One of my favorite definitions of leadership is from Perry Noble; “Leadership is listening to God and doing what he says.” Biblical leadership is truly that simple. Listen to God. Do what He says. As we listen and obey and invite others to do the same we become leaders and disciple makers.
In his letter to the church in Thessalonica Paul describes how he did this kind of disciple-making leadership when he says, “like a father with his children, we exhorted each one of you and encouraged you and charged you to walk in a manner worthy of God, who calls you into his own kingdom and glory.” (1 Thess.2:11-13) Paul highlights three things he did for the Thessalonians to lead them as disciples to live in alignment with the kingdom of God: exhortation, encouragement, and charging.
Paul exhorted (parakaleo) the Thessalonians. He spoke in a way that called them to greater things than they were currently experiencing. He taught, admonished, and challenged. Exhortation here is about casting a vision for the kind of kingdom lifestyle that God wants his people to live. Paul, as a leader and disciple-maker amongst the Thessalonians, points the way forward in following Christ.
Paul encouraged (paramutheomai) the Thessalonians. He didn’t simply point the way and then step back. Instead he led with encouragement, uplifting those who were struggling and speaking the truth of their identity in Christ to those who were doubting. Disciple-making leadership includes the work of giving comfort and support to the people.
Paul charged or commanded (martureo) the Thessalonians. Strong’s concordance defines this as “to be a witness, to bear witness.” Where exhortation seems to be casting a vision of the kingdom kind of life, charged has the connotation of a command. It’s not enough to just give people a picture of what a Christ-follower’s life should look like. The leader and disciple maker must also give people specific steps to take, particularly for those who are new in the faith and have yet to develop the skills and practices so foundational to living in “a manner worthy of God.” As Paul bears witness to the truth of the Gospel he includes commands and specific direction for how that truth must change his disciple’s life.

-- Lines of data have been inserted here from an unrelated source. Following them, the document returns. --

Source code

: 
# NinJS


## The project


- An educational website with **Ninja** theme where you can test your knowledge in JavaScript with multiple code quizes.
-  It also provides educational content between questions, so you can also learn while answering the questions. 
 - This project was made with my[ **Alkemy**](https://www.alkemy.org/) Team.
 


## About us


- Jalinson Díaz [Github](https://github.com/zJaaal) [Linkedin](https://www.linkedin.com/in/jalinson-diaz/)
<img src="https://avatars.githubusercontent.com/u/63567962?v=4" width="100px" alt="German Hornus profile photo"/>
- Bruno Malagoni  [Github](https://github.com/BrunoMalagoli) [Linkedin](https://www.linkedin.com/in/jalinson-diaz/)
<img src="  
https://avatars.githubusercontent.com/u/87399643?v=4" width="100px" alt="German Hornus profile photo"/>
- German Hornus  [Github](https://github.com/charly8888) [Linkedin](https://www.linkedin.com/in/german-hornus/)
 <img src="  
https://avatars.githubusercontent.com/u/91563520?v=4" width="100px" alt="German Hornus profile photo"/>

Whether you are discipling one person or leading a community of twenty or a gathering of 200, each of these three practices must be present. Exhort people and call them to see the greater vision that God has for them in Christ. Encourage them along the way. Charge them with specific steps of obedience. Do as the apostle Paul did, and as a good father does for their children. Listen to what God says in the Gospel and through his Holy Spirit. Obey. Invite others along for the journey. Be a disciple-making leader in 2016!